• The task: Scan the records below for the line containing "- **Type**: Persons" and the line containing "All notable changes". Copy both, plus every line between, exactly.

• Stored data:
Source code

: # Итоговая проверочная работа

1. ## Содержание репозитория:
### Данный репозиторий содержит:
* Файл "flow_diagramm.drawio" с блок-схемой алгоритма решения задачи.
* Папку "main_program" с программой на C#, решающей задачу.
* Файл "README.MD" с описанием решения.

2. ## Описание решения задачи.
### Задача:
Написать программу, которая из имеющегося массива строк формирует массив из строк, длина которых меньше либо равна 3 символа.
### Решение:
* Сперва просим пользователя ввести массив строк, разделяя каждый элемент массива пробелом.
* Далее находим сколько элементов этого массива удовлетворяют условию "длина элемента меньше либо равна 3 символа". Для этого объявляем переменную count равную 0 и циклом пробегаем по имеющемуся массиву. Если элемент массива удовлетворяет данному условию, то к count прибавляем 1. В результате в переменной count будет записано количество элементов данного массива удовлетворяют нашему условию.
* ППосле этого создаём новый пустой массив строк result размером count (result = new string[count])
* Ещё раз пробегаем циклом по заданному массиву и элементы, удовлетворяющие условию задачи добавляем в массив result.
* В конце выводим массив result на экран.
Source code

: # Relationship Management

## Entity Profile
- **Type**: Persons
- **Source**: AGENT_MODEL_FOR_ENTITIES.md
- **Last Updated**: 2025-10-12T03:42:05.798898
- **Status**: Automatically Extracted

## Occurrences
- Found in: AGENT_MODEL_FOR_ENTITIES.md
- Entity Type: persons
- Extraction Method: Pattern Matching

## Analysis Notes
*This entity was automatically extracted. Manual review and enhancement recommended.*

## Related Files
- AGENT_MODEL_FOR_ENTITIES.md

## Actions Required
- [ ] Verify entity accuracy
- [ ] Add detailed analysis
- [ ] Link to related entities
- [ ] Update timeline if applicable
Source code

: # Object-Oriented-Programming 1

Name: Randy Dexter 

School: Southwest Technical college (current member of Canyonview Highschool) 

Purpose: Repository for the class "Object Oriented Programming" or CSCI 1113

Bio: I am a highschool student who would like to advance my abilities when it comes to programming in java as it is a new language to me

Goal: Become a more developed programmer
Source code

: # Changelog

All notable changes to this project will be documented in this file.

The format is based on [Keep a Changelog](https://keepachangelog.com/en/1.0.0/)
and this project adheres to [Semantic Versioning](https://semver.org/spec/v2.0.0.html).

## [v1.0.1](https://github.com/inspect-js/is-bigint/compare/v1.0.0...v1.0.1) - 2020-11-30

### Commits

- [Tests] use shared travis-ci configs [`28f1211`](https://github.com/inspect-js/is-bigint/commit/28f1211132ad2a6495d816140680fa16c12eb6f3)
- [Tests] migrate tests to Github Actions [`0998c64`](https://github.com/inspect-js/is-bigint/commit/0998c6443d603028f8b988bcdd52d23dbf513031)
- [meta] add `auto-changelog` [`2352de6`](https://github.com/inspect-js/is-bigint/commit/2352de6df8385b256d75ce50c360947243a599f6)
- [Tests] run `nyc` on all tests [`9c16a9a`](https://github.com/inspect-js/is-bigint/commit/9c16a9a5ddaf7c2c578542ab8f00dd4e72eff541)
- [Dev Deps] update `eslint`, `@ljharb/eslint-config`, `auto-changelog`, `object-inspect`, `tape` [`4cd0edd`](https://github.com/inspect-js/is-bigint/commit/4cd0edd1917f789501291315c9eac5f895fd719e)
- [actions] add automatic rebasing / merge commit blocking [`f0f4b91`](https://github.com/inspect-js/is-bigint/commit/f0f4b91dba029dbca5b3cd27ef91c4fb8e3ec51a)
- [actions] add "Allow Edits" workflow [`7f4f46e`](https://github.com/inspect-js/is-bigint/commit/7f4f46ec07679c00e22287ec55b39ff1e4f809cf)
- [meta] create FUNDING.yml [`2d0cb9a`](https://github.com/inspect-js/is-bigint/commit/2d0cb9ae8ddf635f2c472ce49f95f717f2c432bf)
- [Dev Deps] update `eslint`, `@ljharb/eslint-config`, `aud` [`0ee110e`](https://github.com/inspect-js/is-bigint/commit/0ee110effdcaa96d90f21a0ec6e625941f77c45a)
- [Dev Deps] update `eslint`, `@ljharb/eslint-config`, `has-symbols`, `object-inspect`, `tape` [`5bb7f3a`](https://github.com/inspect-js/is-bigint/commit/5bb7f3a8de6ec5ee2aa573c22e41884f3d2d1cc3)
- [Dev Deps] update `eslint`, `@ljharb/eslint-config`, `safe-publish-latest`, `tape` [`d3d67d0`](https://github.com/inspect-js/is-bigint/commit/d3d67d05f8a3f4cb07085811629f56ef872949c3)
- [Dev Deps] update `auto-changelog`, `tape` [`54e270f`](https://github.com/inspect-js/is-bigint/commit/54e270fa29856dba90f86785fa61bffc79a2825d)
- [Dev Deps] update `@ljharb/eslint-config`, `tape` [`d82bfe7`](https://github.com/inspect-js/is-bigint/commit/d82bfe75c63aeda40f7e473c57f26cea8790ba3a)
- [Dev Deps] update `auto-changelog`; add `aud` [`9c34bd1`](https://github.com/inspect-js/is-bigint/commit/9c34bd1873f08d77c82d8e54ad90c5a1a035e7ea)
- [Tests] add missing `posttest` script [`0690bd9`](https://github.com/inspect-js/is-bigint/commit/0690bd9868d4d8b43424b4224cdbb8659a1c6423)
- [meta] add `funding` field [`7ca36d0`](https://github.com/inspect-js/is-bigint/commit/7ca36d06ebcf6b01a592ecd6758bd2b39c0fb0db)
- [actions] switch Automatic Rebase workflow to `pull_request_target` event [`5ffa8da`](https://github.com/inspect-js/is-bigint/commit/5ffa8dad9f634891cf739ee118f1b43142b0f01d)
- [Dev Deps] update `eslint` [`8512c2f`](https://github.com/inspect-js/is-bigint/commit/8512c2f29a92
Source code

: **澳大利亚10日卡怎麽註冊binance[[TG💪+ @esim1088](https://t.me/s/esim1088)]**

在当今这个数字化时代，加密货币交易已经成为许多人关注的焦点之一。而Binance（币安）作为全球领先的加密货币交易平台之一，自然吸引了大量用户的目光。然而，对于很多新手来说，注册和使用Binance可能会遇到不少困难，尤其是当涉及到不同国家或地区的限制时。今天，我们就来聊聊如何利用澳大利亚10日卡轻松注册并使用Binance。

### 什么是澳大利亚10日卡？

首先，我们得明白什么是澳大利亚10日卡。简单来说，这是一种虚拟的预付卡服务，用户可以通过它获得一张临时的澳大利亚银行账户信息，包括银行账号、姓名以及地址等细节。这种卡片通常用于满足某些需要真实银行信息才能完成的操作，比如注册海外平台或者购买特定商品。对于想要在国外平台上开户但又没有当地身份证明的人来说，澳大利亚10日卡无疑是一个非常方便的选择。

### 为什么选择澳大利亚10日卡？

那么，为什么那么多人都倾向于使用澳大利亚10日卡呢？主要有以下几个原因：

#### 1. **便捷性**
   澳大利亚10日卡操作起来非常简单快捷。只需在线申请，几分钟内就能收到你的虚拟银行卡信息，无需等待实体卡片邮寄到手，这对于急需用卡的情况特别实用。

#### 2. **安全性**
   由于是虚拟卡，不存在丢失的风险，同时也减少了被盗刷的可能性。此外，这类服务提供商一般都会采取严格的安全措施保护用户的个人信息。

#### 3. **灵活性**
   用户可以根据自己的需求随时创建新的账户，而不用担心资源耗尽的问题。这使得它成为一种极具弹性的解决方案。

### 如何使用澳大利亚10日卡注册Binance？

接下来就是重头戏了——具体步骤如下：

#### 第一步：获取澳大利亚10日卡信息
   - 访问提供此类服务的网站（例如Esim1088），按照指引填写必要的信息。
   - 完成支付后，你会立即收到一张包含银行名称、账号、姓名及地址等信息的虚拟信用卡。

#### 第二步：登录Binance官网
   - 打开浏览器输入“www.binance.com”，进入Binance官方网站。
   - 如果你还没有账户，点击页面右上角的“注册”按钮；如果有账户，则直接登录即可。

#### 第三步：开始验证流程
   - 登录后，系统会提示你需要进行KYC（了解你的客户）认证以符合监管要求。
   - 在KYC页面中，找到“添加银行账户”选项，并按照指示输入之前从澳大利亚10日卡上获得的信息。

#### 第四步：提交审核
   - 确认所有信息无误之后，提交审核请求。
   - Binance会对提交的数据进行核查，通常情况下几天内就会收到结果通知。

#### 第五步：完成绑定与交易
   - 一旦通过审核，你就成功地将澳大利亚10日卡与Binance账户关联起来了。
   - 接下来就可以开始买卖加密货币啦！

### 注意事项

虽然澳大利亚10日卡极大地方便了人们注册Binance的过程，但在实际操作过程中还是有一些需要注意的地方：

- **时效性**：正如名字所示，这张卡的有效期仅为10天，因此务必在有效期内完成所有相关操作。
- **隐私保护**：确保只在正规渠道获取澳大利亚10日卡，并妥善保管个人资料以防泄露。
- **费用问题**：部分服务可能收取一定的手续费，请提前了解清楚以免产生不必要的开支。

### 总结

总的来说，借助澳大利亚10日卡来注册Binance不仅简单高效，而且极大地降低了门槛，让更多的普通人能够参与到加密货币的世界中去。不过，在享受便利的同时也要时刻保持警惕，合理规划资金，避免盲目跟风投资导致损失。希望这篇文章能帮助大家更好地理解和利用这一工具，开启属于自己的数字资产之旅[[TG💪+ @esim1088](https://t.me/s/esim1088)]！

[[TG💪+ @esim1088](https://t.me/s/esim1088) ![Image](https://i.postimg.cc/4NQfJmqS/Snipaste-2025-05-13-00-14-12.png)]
* * *
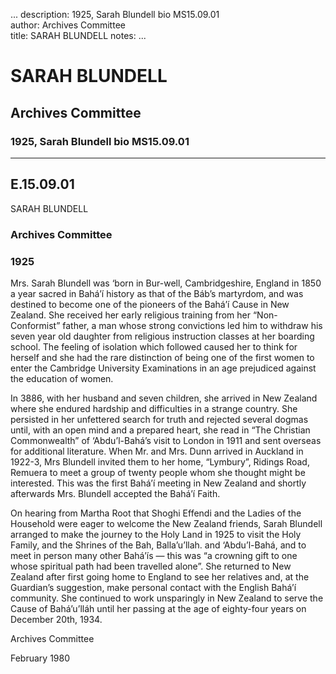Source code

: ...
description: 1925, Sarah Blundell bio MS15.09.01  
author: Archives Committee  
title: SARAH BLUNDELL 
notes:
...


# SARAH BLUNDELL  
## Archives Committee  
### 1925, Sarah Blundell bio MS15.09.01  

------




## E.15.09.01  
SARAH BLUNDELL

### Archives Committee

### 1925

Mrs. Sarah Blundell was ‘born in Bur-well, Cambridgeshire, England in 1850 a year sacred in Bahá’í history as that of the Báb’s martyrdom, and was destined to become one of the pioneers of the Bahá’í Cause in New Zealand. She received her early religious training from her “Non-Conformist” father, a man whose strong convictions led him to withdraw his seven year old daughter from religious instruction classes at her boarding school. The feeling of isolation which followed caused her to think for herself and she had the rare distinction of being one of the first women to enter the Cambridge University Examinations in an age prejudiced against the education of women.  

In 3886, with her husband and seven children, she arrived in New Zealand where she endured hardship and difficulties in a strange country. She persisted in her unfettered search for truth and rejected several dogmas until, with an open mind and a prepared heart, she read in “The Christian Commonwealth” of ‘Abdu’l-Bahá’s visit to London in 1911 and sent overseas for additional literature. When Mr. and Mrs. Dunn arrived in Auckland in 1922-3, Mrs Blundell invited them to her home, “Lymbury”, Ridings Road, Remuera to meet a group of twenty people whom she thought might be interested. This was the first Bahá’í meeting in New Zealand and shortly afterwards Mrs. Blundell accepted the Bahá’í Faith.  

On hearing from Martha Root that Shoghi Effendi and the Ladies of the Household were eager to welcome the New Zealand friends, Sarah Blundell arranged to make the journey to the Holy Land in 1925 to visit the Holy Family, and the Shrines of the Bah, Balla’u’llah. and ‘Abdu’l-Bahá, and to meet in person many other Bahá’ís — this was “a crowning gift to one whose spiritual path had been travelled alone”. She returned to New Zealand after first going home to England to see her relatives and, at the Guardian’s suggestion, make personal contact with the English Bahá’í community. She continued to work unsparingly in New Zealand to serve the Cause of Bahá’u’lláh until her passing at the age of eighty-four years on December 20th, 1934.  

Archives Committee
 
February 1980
==
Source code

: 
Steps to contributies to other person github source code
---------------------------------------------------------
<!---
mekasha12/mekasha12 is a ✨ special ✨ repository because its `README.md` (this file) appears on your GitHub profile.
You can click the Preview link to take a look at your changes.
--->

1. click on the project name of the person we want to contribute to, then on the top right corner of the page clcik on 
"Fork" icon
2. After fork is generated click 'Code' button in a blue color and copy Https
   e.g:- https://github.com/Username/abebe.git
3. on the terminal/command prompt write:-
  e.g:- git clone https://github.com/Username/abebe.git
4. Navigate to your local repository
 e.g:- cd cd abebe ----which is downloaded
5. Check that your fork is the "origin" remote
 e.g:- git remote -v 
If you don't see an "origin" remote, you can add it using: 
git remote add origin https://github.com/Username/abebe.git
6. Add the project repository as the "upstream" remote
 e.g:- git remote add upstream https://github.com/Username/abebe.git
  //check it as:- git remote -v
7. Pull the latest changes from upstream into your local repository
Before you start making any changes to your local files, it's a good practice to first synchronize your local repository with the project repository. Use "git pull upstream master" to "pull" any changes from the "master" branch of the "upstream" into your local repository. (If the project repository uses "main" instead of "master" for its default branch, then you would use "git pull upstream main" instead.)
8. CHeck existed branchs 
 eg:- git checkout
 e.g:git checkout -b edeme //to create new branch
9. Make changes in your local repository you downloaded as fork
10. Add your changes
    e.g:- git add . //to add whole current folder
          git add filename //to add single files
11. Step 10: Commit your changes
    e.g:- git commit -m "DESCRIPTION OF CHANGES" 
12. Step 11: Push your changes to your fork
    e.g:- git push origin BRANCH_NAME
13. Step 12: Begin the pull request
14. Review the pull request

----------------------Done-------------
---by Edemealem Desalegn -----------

• Result of this task:
- **Type**: Persons
- **Source**: AGENT_MODEL_FOR_ENTITIES.md
- **Last Updated**: 2025-10-12T03:42:05.798898
- **Status**: Automatically Extracted

## Occurrences
- Found in: AGENT_MODEL_FOR_ENTITIES.md
- Entity Type: persons
- Extraction Method: Pattern Matching

## Analysis Notes
*This entity was automatically extracted. Manual review and enhancement recommended.*

## Related Files
- AGENT_MODEL_FOR_ENTITIES.md

## Actions Required
- [ ] Verify entity accuracy
- [ ] Add detailed analysis
- [ ] Link to related entities
- [ ] Update timeline if applicable
Source code

: # Object-Oriented-Programming 1

Name: Randy Dexter 

School: Southwest Technical college (current member of Canyonview Highschool) 

Purpose: Repository for the class "Object Oriented Programming" or CSCI 1113

Bio: I am a highschool student who would like to advance my abilities when it comes to programming in java as it is a new language to me

Goal: Become a more developed programmer
Source code

: # Changelog

All notable changes to this project will be documented in this file.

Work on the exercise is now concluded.